■ Task brief: Your task is to show every line in the listing below that includes "right".

■ Data listing:
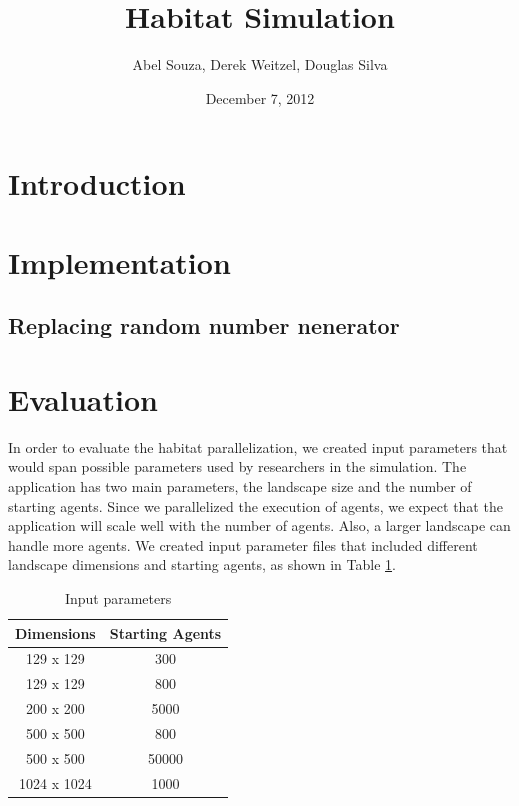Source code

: \documentclass[12pt, notitlepage]{article}
\begin{document}
\title{Habitat Simulation}
\author{Abel Souza, Derek Weitzel, Douglas Silva}
\date{December 7, 2012}

\maketitle

\section{Introduction}

\section{Implementation}


\subsection{Replacing random number nenerator}

\section{Evaluation}

In order to evaluate the habitat parallelization, we created input parameters that would span possible parameters used by researchers in the simulation.  The application has two main parameters, the landscape size and the number of starting agents.  Since we parallelized the execution of agents, we expect that the application will scale well with the number of agents.  Also, a larger landscape can handle more agents.  We created input parameter files that included different landscape dimensions and starting agents, as shown in Table \ref{tab:parameters}.

\begin{table}[ht]
\centering
\begin{tabular}{ c | c }
\textbf{Dimensions} & \textbf{Starting Agents} \\ 
\hline \hline
129 x 129 & 300 \\
129 x 129 & 800 \\
200 x 200 & 5000 \\
500 x 500 & 800 \\
500 x 500 & 50000 \\
1024 x 1024 & 1000
\end{tabular}
\caption{Input parameters} \label{tab:parameters}
\end{table}
\end{document}
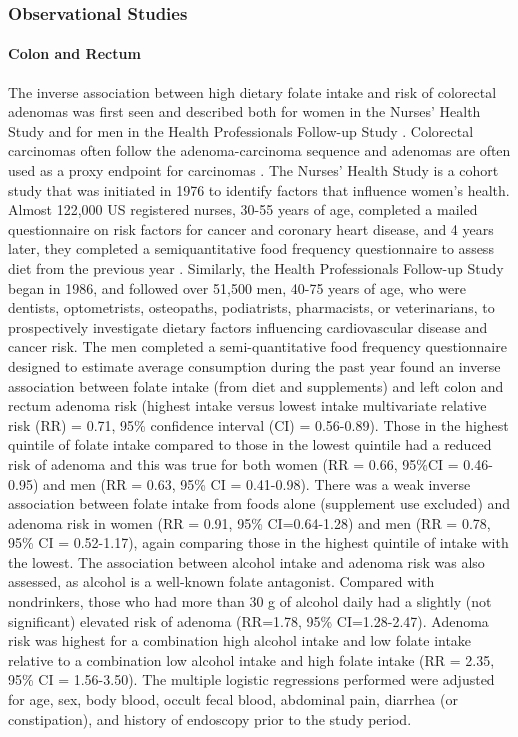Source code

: \subsubsection{Observational Studies} %
\paragraph{Colon and Rectum} %
The inverse association between high dietary folate intake and risk of colorectal adenomas was first seen and described both for women in the Nurses' Health Study and for men in the Health Professionals Follow-up Study \cite{c229}. Colorectal carcinomas often follow the adenoma-carcinoma sequence and adenomas are often used as a proxy endpoint for carcinomas \cite{c230}. The Nurses' Health Study is a cohort study that was initiated in 1976 to identify factors that influence women's health. Almost 122,000 US registered nurses, 30-55 years of age, completed a mailed questionnaire on risk factors for cancer and coronary heart disease, and 4 years later, they completed a semiquantitative food frequency questionnaire to assess diet from the previous year \cite{c231}. Similarly, the Health Professionals Follow-up Study began in 1986, and followed over 51,500 men, 40-75 years of age, who were dentists, optometrists, osteopaths, podiatrists, pharmacists, or veterinarians, to prospectively investigate dietary factors 
influencing cardiovascular disease and cancer risk. The men completed a semi-quantitative food frequency questionnaire designed to estimate average consumption during the past year \cite{c229,c232} found an inverse association between folate intake (from diet and supplements) and left colon and rectum adenoma risk (highest intake versus lowest intake multivariate relative risk (RR) = 0.71, 95\% confidence interval (CI) = 0.56-0.89). Those in the highest quintile of folate intake compared to those in the lowest quintile had a reduced risk of adenoma and this was true for both women (RR = 0.66, 95\%CI = 0.46-0.95) and men (RR = 0.63, 95\% CI = 0.41-0.98). There was a weak inverse association between folate intake from foods alone (supplement use excluded) and adenoma risk in women (RR = 0.91, 95\% CI=0.64-1.28) and men (RR = 0.78, 95\% CI = 0.52-1.17), again comparing those in the highest quintile of intake with the lowest. The association between alcohol intake and adenoma risk was also assessed, as alcohol 
is a well-known folate antagonist. Compared with nondrinkers, those who had more than 30 g of alcohol daily had a slightly (not significant) elevated risk of adenoma (RR=1.78, 95\% CI=1.28-2.47). Adenoma risk was highest for a combination high alcohol intake and low folate intake relative to a combination low alcohol intake and high folate intake (RR = 2.35, 95\% CI = 1.56-3.50). The multiple logistic regressions performed were adjusted for age, sex, body blood, occult fecal blood, abdominal pain, diarrhea (or constipation), and history of endoscopy prior to the study period. 
 
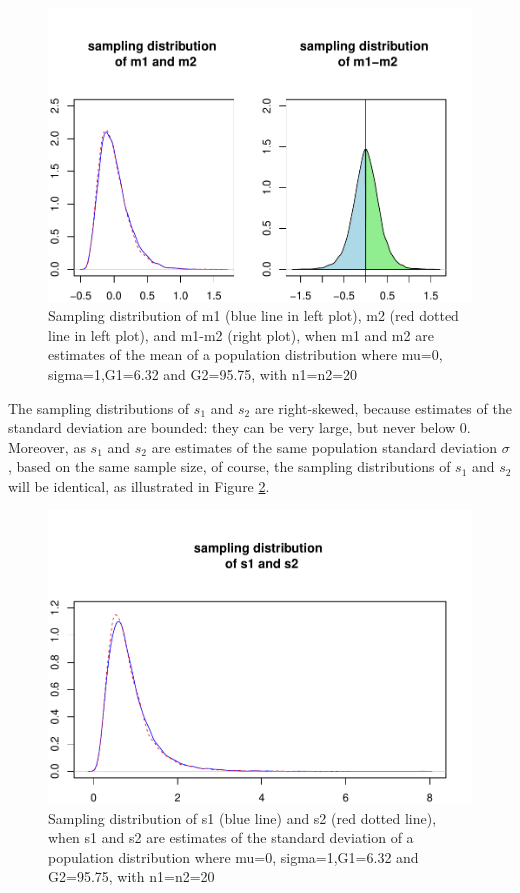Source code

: \documentclass[
  man,floatsintext]{apa6}
\begin{document}
\begin{figure}
\centering
\includegraphics{Mathematical-study-of-Glass-s-d_files/figure-latex/sampldist1-1.pdf}
\caption{\label{fig:sampldist1}Sampling distribution of m1 (blue line in left plot), m2 (red dotted line in left plot), and m1-m2 (right plot), when m1 and m2 are estimates of the mean of a population distribution where mu=0, sigma=1,G1=6.32 and G2=95.75, with n1=n2=20}
\end{figure}

The sampling distributions of \(s_1\) and \(s_2\) are right-skewed, because estimates of the standard deviation are bounded: they can be very large, but never below 0. Moreover, as \(s_1\) and \(s_2\) are estimates of the same population standard deviation \(\sigma\), based on the same sample size, of course, the sampling distributions of \(s_1\) and \(s_2\) will be identical, as illustrated in Figure \ref{fig:sampldist2}.

\begin{figure}
\centering
\includegraphics{Mathematical-study-of-Glass-s-d_files/figure-latex/sampldist2-1.pdf}
\caption{\label{fig:sampldist2}Sampling distribution of s1 (blue line) and s2 (red dotted line), when s1 and s2 are estimates of the standard deviation of a population distribution where mu=0, sigma=1,G1=6.32 and G2=95.75, with n1=n2=20}
\end{figure}
\end{document}
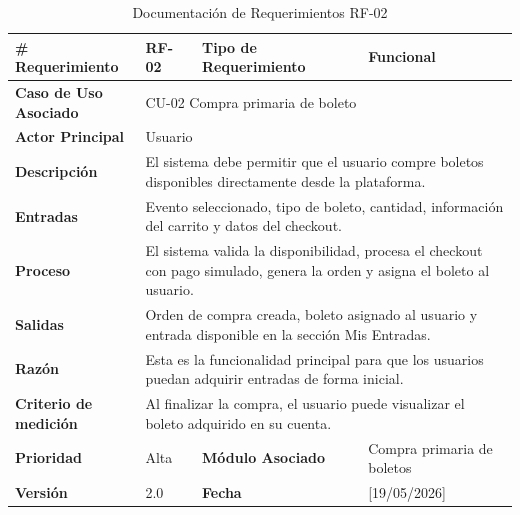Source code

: \documentclass[12pt,letterpaper]{article}
\begin{document}

\begin{table}[H]
\centering
\scriptsize
\renewcommand{\arraystretch}{1.05}
\setlength{\tabcolsep}{3pt}

\newlength{\anchoceldaRFdos}
\setlength{\anchoceldaRFdos}{\dimexpr\textwidth-2.7cm-8\tabcolsep-5\arrayrulewidth\relax}

\begin{tabularx}{\textwidth}{|p{2.7cm}|X|p{2.8cm}|X|}
\hline
\textbf{\# Requerimiento} & RF-02 & \textbf{Tipo de Requerimiento} & Funcional \\ \hline

\textbf{Caso de Uso Asociado} & 
\multicolumn{3}{p{\anchoceldaRFdos}|}{CU-02 Compra primaria de boleto} \\ \hline

\textbf{Actor Principal} & 
\multicolumn{3}{p{\anchoceldaRFdos}|}{Usuario} \\ \hline

\textbf{Descripción} & 
\multicolumn{3}{p{\anchoceldaRFdos}|}{El sistema debe permitir que el usuario compre boletos disponibles directamente desde la plataforma.} \\ \hline

\textbf{Entradas} & 
\multicolumn{3}{p{\anchoceldaRFdos}|}{Evento seleccionado, tipo de boleto, cantidad, información del carrito y datos del checkout.} \\ \hline

\textbf{Proceso} & 
\multicolumn{3}{p{\anchoceldaRFdos}|}{El sistema valida la disponibilidad, procesa el checkout con pago simulado, genera la orden y asigna el boleto al usuario.} \\ \hline

\textbf{Salidas} & 
\multicolumn{3}{p{\anchoceldaRFdos}|}{Orden de compra creada, boleto asignado al usuario y entrada disponible en la sección Mis Entradas.} \\ \hline

\textbf{Razón} & 
\multicolumn{3}{p{\anchoceldaRFdos}|}{Esta es la funcionalidad principal para que los usuarios puedan adquirir entradas de forma inicial.} \\ \hline

\textbf{Criterio de medición} & 
\multicolumn{3}{p{\anchoceldaRFdos}|}{Al finalizar la compra, el usuario puede visualizar el boleto adquirido en su cuenta.} \\ \hline

\textbf{Prioridad} & Alta & \textbf{Módulo Asociado} & Compra primaria de boletos \\ \hline

\textbf{Versión} & 2.0 & \textbf{Fecha} & [19/05/2026] \\ \hline

\end{tabularx}

\caption{Documentación de Requerimientos RF-02}
\label{tab:documentacion_requerimientos_rf02}
\normalsize
\end{table}
\end{document}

■ Task output:
\caption{\label{fig:sampldist1}Sampling distribution of m1 (blue line in left plot), m2 (red dotted line in left plot), and m1-m2 (right plot), when m1 and m2 are estimates of the mean of a population distribution where mu=0, sigma=1,G1=6.32 and G2=95.75, with n1=n2=20}
The sampling distributions of \(s_1\) and \(s_2\) are right-skewed, because estimates of the standard deviation are bounded: they can be very large, but never below 0. Moreover, as \(s_1\) and \(s_2\) are estimates of the same population standard deviation \(\sigma\), based on the same sample size, of course, the sampling distributions of \(s_1\) and \(s_2\) will be identical, as illustrated in Figure \ref{fig:sampldist2}.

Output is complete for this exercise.